Endlich wieder Sommer!

Seuchenkolumne. Nachrichten aus der vervirten Welt 788

Armin Thurnher
am 25.07.2022

Abonnieren Sie Armin Thurnhers Seuchenkolumne:

Im Fernsehen Kommissare im Wintermantel. Im Radio Interviews mit der Buhlschaft-Darstellerin. Sie hat eine neue Frisur, formuliert das aber feministisch. Ich bin Feminismustrottel und schrieb kürzlich, als ich unser Frauennationalteam und die Kommentatorinnen im ORF lobte, von „Frauenfußballnationalmannschaft“! Es gab keinen Shitstorm. Gerade ein einziger Mann schiss mich deswegen an.
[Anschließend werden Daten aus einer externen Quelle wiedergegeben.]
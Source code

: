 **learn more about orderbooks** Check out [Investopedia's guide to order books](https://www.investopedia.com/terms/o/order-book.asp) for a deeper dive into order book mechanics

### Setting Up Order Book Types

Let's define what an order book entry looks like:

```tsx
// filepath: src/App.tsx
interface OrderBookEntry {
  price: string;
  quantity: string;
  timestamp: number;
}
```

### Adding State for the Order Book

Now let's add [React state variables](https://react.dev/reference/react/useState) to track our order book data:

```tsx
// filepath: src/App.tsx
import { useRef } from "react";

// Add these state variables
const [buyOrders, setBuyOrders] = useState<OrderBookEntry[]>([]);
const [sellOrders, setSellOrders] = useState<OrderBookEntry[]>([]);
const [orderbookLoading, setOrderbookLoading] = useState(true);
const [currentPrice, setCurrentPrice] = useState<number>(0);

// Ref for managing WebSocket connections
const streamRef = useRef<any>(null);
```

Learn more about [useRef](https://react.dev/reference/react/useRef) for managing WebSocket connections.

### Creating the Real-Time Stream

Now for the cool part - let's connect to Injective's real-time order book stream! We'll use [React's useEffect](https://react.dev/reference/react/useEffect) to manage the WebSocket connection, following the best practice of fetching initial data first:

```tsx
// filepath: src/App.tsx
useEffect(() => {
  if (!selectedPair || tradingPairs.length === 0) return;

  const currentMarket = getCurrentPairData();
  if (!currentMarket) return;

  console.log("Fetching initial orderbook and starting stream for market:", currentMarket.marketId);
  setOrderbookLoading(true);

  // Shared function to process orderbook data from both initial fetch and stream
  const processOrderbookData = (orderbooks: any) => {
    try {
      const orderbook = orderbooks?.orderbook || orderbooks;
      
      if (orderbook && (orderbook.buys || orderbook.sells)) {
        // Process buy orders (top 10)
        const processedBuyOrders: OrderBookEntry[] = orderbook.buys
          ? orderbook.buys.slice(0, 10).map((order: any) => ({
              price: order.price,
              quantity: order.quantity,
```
Die ÖVP-Frauen, was mich betrifft sonst wachsam, liegen auf der faulen Haut.

Die Sozialen Medien sind auch nicht mehr, was sie waren. Elon Musk hat ihnen den Nerv gezogen, Mark Zuckerberg schwächelt, nur bei Google herrscht Partystimmung. Wikipedia sammelt Spenden und schreibt mir postwendend einen ganz persönlichen Dankbrief. Ich bin gerührt.


 

Foto: MIT Journal, © Danijar.com

Künstliche Intelligenz macht atemberaubende Fortschritte. Ein Roboterhund lehrt sich selbst in einer Stunde aufzustehen und zu gehen. Der Algorithmus heißt „Dreamer“. Wir kunstlos Unintelligenten können den aufrechten Gang noch immer nicht, den nehmen uns die Robodogs demnächst ab. Gedichte schreiben sie auch schon besser als wir.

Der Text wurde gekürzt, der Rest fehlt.